[Records for the task Boundary: Start]

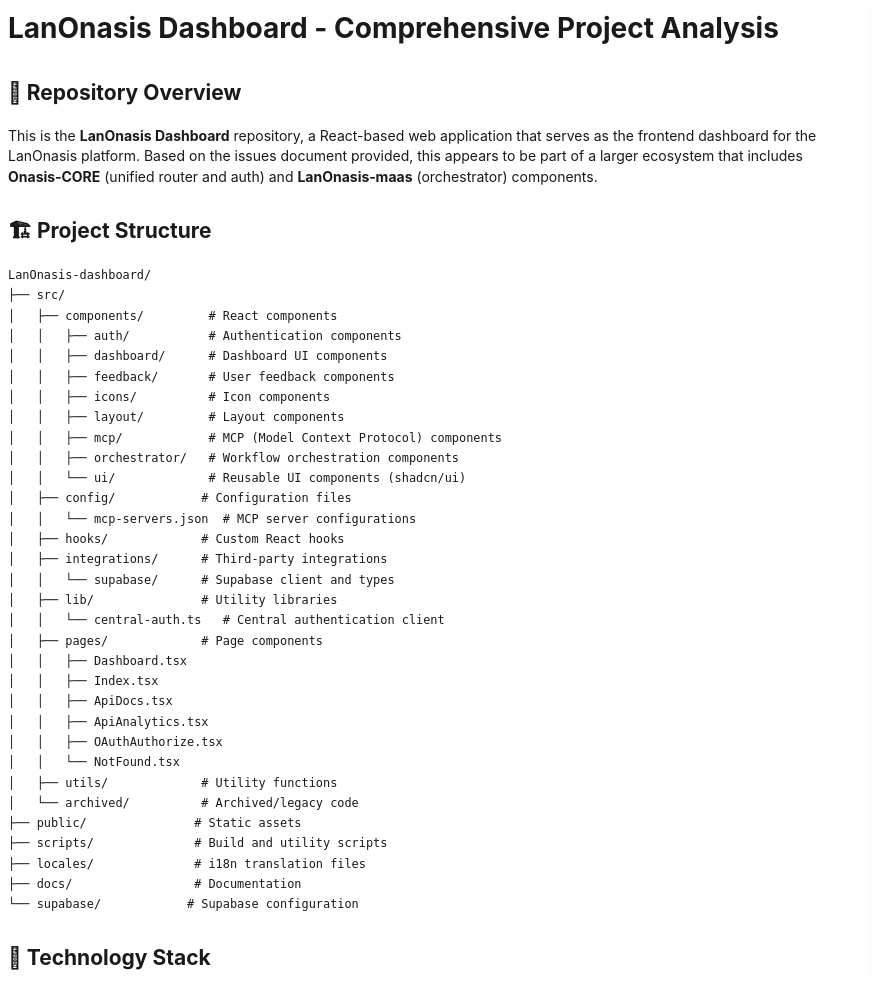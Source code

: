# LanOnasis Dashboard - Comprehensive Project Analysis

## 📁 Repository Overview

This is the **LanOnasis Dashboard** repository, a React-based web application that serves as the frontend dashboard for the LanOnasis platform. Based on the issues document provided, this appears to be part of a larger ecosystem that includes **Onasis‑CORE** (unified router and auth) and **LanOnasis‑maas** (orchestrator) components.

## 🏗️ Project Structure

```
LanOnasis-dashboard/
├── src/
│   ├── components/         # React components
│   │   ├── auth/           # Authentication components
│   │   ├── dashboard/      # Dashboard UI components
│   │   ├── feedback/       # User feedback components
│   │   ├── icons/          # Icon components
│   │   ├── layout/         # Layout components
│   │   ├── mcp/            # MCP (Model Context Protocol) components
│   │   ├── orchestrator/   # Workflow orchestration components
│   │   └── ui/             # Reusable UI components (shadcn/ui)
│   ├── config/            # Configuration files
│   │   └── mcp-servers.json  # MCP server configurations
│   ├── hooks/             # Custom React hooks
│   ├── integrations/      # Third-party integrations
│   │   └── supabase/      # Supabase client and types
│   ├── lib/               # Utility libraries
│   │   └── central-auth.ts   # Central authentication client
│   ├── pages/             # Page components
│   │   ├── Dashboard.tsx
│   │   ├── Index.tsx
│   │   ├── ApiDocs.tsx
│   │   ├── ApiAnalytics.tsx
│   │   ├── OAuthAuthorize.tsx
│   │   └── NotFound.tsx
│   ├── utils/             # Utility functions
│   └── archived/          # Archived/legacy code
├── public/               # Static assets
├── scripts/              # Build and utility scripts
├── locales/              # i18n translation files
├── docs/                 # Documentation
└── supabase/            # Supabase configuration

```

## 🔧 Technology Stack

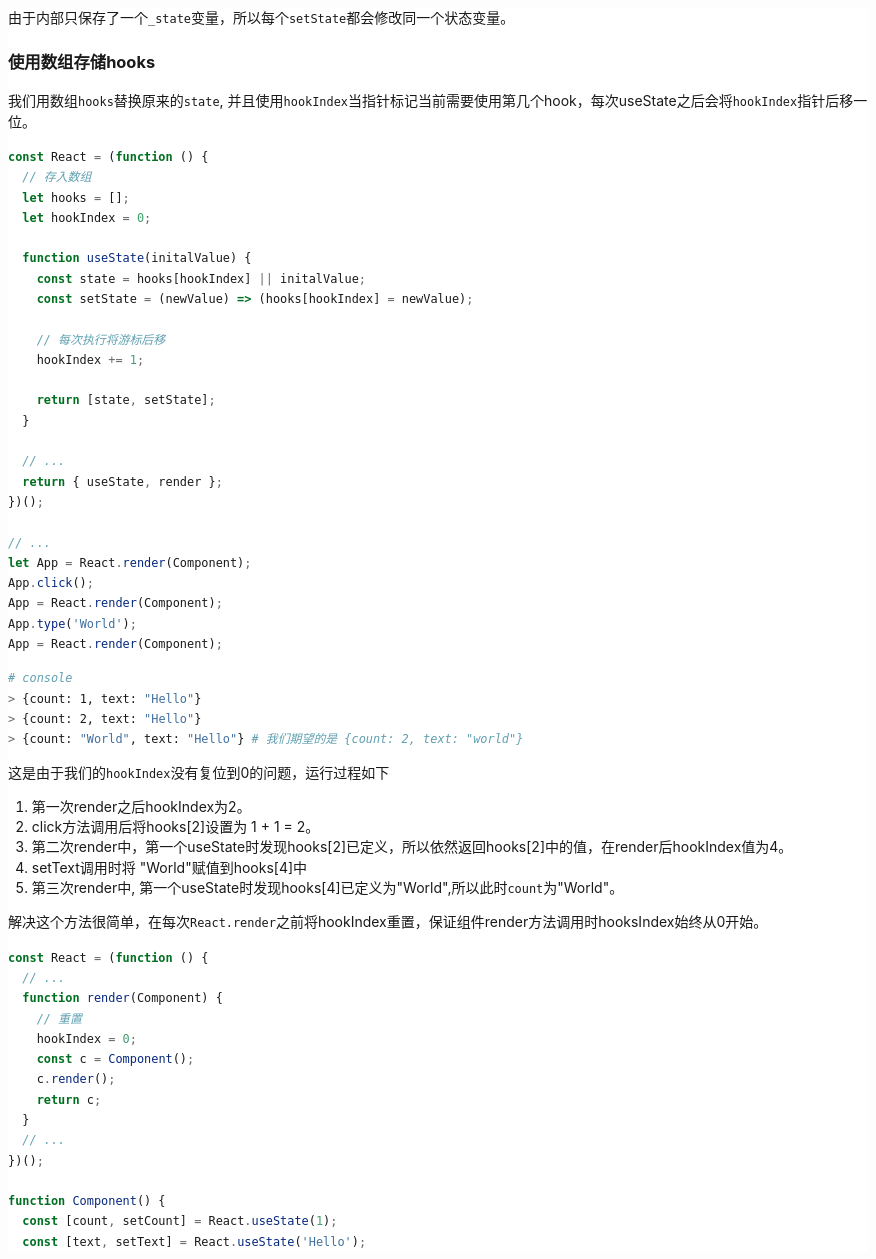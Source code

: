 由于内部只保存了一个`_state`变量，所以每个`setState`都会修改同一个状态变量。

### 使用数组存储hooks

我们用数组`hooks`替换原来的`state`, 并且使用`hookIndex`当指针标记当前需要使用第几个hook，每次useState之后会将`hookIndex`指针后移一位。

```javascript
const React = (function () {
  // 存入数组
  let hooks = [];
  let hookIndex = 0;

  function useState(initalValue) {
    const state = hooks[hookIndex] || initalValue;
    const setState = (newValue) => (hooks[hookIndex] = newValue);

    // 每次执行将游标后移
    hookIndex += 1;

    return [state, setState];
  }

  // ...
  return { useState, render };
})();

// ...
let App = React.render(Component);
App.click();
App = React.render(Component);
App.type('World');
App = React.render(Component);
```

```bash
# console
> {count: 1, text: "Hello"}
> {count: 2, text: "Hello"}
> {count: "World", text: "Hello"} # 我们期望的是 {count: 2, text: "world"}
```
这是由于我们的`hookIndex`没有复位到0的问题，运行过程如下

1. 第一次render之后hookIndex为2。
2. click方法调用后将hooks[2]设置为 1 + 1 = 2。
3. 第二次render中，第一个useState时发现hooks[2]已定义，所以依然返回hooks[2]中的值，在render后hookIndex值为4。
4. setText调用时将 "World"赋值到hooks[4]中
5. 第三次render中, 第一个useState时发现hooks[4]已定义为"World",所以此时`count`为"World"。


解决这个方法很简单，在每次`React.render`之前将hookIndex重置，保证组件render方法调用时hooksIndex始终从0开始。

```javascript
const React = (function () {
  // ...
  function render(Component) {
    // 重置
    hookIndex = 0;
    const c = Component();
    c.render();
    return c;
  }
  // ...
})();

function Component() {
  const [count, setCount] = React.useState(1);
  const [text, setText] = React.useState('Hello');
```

[Records for the task Boundary: End]
[Records for the task Boundary: Start]

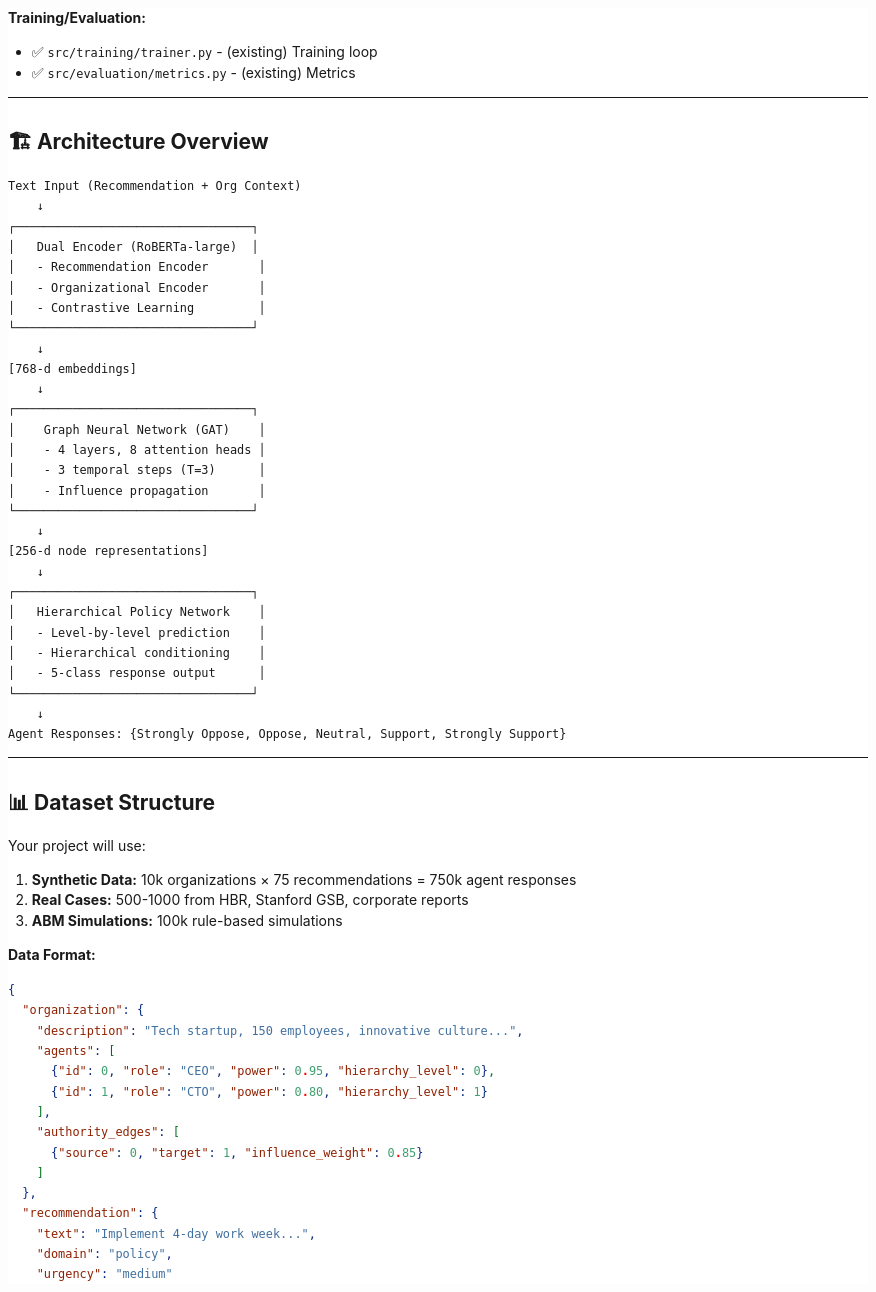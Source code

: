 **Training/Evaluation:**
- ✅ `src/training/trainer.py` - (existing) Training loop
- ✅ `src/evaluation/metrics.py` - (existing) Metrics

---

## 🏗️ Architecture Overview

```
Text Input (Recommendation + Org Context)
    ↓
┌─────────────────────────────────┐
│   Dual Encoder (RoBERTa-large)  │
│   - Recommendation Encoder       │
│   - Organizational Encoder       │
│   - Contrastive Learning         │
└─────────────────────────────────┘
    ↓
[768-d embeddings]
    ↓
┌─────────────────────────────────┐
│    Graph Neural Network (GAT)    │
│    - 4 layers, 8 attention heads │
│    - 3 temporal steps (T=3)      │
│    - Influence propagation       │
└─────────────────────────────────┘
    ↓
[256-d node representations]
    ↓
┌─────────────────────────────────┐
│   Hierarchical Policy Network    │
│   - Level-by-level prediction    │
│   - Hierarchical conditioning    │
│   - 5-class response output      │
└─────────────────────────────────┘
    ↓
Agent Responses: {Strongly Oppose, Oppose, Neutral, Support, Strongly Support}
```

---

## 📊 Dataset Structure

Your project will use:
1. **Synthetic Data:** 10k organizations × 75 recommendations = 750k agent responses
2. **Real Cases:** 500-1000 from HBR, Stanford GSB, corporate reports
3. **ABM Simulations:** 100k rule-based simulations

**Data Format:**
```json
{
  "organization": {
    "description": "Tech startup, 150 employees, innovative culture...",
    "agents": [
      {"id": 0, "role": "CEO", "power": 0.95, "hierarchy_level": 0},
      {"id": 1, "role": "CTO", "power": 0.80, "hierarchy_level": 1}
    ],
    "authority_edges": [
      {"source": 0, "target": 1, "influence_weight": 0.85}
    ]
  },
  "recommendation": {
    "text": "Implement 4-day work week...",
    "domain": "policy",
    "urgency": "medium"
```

[Records for the task Boundary: End]

§ **What to produce**
Lines, not occurrences, are what count: report how many lines of the records above include the word "第一个useState时发现hooks", and nothing else.

§ **Answer box**
2